▶ **Exercise directions**:
Copy, from the data below, each line that has the word "frac".

Data listing Block Start

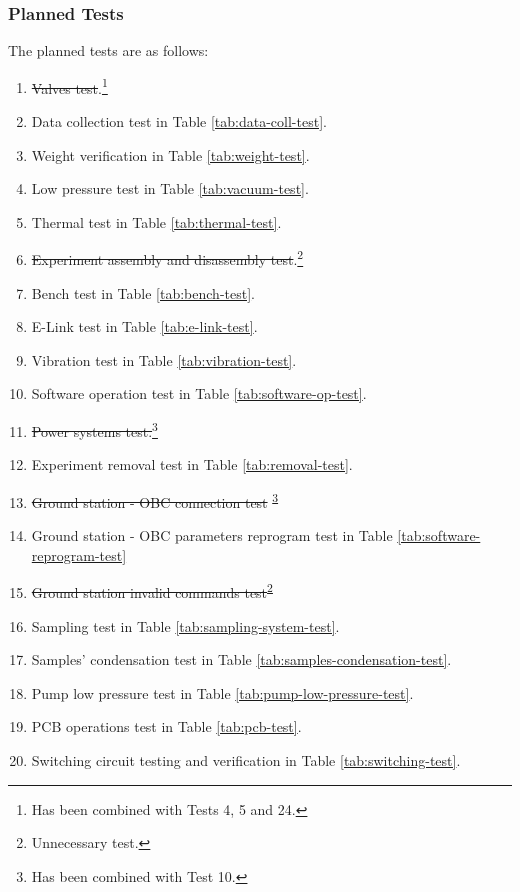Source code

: \documentclass[a4paper,12pt,oneside]{article} %
\begin{document}
\raggedbottom

\subsubsection{Planned Tests}
The planned tests are as follows:

\begin{enumerate}
    \item \st{Valves test}.\footnote{Has been combined with Tests 4, 5 and 24.\label{fn:test-combined}}
    \item Data collection test in Table \ref{tab:data-coll-test}.
    \item Weight verification in Table \ref{tab:weight-test}.
    \item Low pressure test in Table \ref{tab:vacuum-test}.
    \item Thermal test in Table \ref{tab:thermal-test}.
    \item \st{Experiment assembly and disassembly test}.\footnote{Unnecessary test.\label{fn:test-removed}}
    \item Bench test in Table \ref{tab:bench-test}.
    \item E-Link test in Table \ref{tab:e-link-test}.
    \item Vibration test in Table \ref{tab:vibration-test}.
    \item Software operation test in Table \ref{tab:software-op-test}.
    \item \st{Power systems test.}\footnote{Has been combined with Test 10.\label{fn:test-combined10}}
    \item Experiment removal test in Table \ref{tab:removal-test}.
    \item \st{Ground station - OBC connection test} \textsuperscript{\ref{fn:test-combined10}}
    \item Ground station - OBC parameters reprogram test in Table \ref{tab:software-reprogram-test}
    \item \st{Ground station invalid commands test}\textsuperscript{\ref{fn:test-removed}}
    \item Sampling test in Table \ref{tab:sampling-system-test}.
    \item Samples' condensation test in Table \ref{tab:samples-condensation-test}.
    \item Pump low pressure test in Table \ref{tab:pump-low-pressure-test}.
    \item PCB operations test in Table \ref{tab:pcb-test}.
    \item Switching circuit testing and verification in Table \ref{tab:switching-test}.

\end{enumerate}
\end{document}
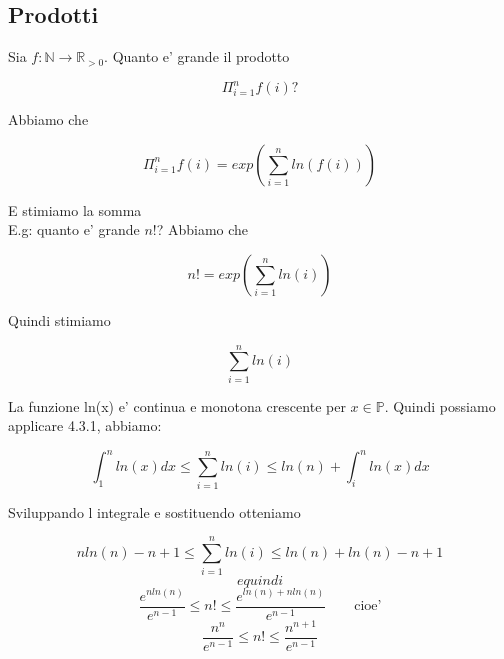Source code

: \documentclass{article}
\begin{document}
        \subsection{Prodotti}
        \begin{flushleft}
          Sia $f: \mathbb{N} \to \mathbb{R}_{>0}$. Quanto e' grande il prodotto
        \end{flushleft}
        \begin{equation*}
          \Pi^n_{i=1} f(i)?
        \end{equation*}
        \begin{flushleft}
          Abbiamo che 
        \end{flushleft}
        \begin{equation*}
          \Pi^n_{i=1} f(i)=exp(\sum^n_{i=1} ln(f(i)))
        \end{equation*}
        \begin{flushleft}
          E stimiamo la somma \\ 
          E.g: quanto e' grande $n!$? Abbiamo che
        \end{flushleft}
        \begin{equation*}
          n!=exp(\sum^n_{i=1} ln(i))
        \end{equation*}
        \begin{flushleft}
          Quindi stimiamo
        \end{flushleft}
        \begin{equation*}
          \sum^n_{i=1} ln(i)
        \end{equation*}
        \begin{flushleft}
          La funzione ln(x) e' continua e monotona crescente per $x \in \mathbb{P}$. Quindi possiamo applicare 4.3.1, abbiamo:
        \end{flushleft}
        \begin{equation*}
          \int^n_1 ln(x)dx \leq \sum^n_{i=1} ln(i) \leq ln(n)+\int^n_i ln(x)dx
        \end{equation*}
        \begin{flushleft}
          Sviluppando l integrale e sostituendo otteniamo
        \end{flushleft}
        \begin{equation*}
          nln(n)-n+1 \leq \sum^n_{i=1} ln(i) \leq ln(n) +ln(n)-n+1
        \end{equation*}
        \begin{equation*}
          e quindi
        \end{equation*}
        \begin{equation*}
          \frac{e^{nln(n)}}{e^{n-1}} \leq n! \leq \frac{e^{ln(n)+nln(n)}}{e^{n-1}} \quad \quad \text{cioe'}
        \end{equation*}
        \begin{equation*}
          \frac{n^n}{e^{n-1}}\leq n! \leq \frac{n^{n+1}}{e^{n-1}}
        \end{equation*}
\end{document}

Data listing Block End

▶ **Your response**:
          \frac{e^{nln(n)}}{e^{n-1}} \leq n! \leq \frac{e^{ln(n)+nln(n)}}{e^{n-1}} \quad \quad \text{cioe'}
          \frac{n^n}{e^{n-1}}\leq n! \leq \frac{n^{n+1}}{e^{n-1}}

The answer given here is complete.